R 43 I /2504 , Bl. 229-233 Abschrift1

1

Die Abschrift wurde der Rkei vom Leiter der Reichszentrale zugeleitet (R 43 I /2504 , Bl. 228).

[Betrifft: Tätigkeit der Landesabteilung.]

Die unterzeichneten Leiter der Reichszentrale für Heimatdienst, Landesabteilung Bayern, lesen aus den Tageszeitungen, daß Herr General von Möhl dem Reichswehrministerium unter dem 14. April folgende Zuschrift zugeleitet haben soll:

Reichswehrgruppenkommando 4

[…]

Die Reichszentrale für Heimatdienst betätigt sich neuerdings mit einer Propaganda in Bayern, die als stark parteipolitisch anzusprechen ist.

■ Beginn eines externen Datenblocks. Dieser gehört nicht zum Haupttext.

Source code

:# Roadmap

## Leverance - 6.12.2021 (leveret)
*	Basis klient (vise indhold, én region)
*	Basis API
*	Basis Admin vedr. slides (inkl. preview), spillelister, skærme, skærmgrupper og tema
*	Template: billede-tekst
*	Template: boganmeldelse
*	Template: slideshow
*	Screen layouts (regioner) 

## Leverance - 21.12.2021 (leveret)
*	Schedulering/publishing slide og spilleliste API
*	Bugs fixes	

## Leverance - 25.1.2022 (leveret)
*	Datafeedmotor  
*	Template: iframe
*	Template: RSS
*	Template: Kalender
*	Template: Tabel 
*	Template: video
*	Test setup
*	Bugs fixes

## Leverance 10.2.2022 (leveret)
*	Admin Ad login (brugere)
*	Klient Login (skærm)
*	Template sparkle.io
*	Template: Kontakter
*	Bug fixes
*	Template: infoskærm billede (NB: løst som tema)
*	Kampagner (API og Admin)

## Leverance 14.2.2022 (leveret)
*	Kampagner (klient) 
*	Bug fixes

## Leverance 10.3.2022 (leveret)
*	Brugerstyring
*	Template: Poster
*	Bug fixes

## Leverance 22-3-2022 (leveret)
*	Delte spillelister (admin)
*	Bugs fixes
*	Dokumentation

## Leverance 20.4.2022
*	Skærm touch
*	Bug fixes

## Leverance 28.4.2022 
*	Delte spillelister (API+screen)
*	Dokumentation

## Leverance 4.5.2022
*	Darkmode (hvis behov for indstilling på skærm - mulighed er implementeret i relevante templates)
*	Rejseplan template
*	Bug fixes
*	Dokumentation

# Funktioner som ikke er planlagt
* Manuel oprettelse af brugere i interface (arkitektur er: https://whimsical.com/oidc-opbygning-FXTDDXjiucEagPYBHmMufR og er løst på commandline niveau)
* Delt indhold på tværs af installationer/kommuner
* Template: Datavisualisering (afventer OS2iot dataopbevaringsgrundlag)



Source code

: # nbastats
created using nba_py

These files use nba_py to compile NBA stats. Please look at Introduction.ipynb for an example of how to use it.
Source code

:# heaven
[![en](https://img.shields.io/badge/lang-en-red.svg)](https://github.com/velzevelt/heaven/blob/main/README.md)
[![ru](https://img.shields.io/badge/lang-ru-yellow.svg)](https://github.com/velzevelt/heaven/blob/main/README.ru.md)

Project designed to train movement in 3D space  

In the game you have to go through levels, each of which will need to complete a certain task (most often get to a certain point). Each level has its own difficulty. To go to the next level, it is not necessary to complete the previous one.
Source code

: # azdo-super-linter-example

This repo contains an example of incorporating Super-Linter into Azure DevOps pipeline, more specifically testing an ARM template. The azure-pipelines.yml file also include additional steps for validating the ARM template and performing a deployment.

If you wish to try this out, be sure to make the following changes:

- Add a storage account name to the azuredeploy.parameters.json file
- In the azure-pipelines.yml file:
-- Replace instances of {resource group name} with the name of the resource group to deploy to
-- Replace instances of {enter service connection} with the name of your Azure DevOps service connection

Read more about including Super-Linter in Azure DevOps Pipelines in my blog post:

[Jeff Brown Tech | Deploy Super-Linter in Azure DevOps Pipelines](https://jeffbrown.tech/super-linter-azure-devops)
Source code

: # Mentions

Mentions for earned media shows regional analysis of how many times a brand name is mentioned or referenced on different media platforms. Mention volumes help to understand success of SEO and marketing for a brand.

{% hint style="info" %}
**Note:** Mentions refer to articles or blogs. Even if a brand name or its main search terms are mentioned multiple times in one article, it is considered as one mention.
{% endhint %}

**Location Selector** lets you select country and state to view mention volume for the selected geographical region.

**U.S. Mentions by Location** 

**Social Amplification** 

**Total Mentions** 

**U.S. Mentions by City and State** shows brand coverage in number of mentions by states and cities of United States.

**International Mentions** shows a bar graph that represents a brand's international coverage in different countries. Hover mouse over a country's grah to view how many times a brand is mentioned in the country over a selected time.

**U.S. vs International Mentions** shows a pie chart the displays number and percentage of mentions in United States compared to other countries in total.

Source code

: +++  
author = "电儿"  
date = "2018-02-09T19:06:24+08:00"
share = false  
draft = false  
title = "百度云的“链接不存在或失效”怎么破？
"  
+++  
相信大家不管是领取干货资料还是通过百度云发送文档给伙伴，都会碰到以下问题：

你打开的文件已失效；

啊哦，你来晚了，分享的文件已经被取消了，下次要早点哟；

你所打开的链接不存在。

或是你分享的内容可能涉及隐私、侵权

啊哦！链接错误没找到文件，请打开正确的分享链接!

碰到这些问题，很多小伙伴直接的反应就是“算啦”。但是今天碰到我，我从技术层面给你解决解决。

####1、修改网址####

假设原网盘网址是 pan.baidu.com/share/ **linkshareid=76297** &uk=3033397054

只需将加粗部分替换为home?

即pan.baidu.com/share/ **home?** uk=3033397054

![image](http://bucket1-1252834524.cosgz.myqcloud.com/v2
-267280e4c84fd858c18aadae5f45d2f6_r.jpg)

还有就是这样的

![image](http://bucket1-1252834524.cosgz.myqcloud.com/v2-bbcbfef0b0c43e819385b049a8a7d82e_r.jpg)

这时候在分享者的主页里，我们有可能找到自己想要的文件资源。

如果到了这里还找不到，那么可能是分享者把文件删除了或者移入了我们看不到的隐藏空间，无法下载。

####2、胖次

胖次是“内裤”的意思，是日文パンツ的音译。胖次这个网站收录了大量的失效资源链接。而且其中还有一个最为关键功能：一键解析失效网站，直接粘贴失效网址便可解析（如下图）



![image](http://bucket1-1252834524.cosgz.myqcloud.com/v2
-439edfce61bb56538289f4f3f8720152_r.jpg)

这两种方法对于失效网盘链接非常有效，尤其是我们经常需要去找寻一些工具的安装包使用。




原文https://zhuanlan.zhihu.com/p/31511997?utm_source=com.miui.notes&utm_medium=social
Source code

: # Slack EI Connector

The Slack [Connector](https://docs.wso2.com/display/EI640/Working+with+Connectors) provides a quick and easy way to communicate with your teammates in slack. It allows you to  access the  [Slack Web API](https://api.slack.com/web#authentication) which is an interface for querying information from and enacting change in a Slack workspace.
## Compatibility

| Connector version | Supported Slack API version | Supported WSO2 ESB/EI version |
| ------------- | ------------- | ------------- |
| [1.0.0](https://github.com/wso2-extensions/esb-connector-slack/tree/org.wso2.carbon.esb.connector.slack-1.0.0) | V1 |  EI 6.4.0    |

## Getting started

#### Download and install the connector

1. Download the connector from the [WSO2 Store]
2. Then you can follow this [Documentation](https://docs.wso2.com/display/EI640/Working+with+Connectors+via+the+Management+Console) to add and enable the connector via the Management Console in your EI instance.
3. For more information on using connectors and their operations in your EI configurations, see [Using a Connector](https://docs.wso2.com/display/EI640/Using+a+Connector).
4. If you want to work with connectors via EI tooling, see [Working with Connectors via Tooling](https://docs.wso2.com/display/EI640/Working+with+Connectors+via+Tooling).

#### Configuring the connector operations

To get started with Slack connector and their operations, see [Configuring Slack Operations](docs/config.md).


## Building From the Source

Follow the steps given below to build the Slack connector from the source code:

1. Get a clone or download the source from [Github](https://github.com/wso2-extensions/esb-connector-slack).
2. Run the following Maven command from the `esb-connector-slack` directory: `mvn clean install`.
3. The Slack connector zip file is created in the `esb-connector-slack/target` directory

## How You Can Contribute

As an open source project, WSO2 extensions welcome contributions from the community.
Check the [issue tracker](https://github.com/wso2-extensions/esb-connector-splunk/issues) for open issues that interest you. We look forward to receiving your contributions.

Da diese Behörde von Berlin aus auch die unterstellten Brigaden mit „Aufklärungsmaterial“ versieht, habe ich mit der beiliegenden Verfügung die Annahme von Drucksachen verboten. Das Verbot werde ich so lange aufrechterhalten bis Garantien gegeben sind, daß diese nun schon über Jahresfrist beobachtete rein parteipolitische Tätigkeit abgestellt wird.

Der Oberbefehlshaber: gez. v. Möhl, Generalmajor

Für die Richtigkeit: gez. Mayr, Hptmann im Generalstab.

Für den Fall, daß tatsächlich eine solche Eingabe vom Gruppenkommando 4 dem Reichswehrministerium zugegangen sein sollte, sehen wir uns veranlaßt, dagegen folgendermaßen begründete Verwahrung einzulegen.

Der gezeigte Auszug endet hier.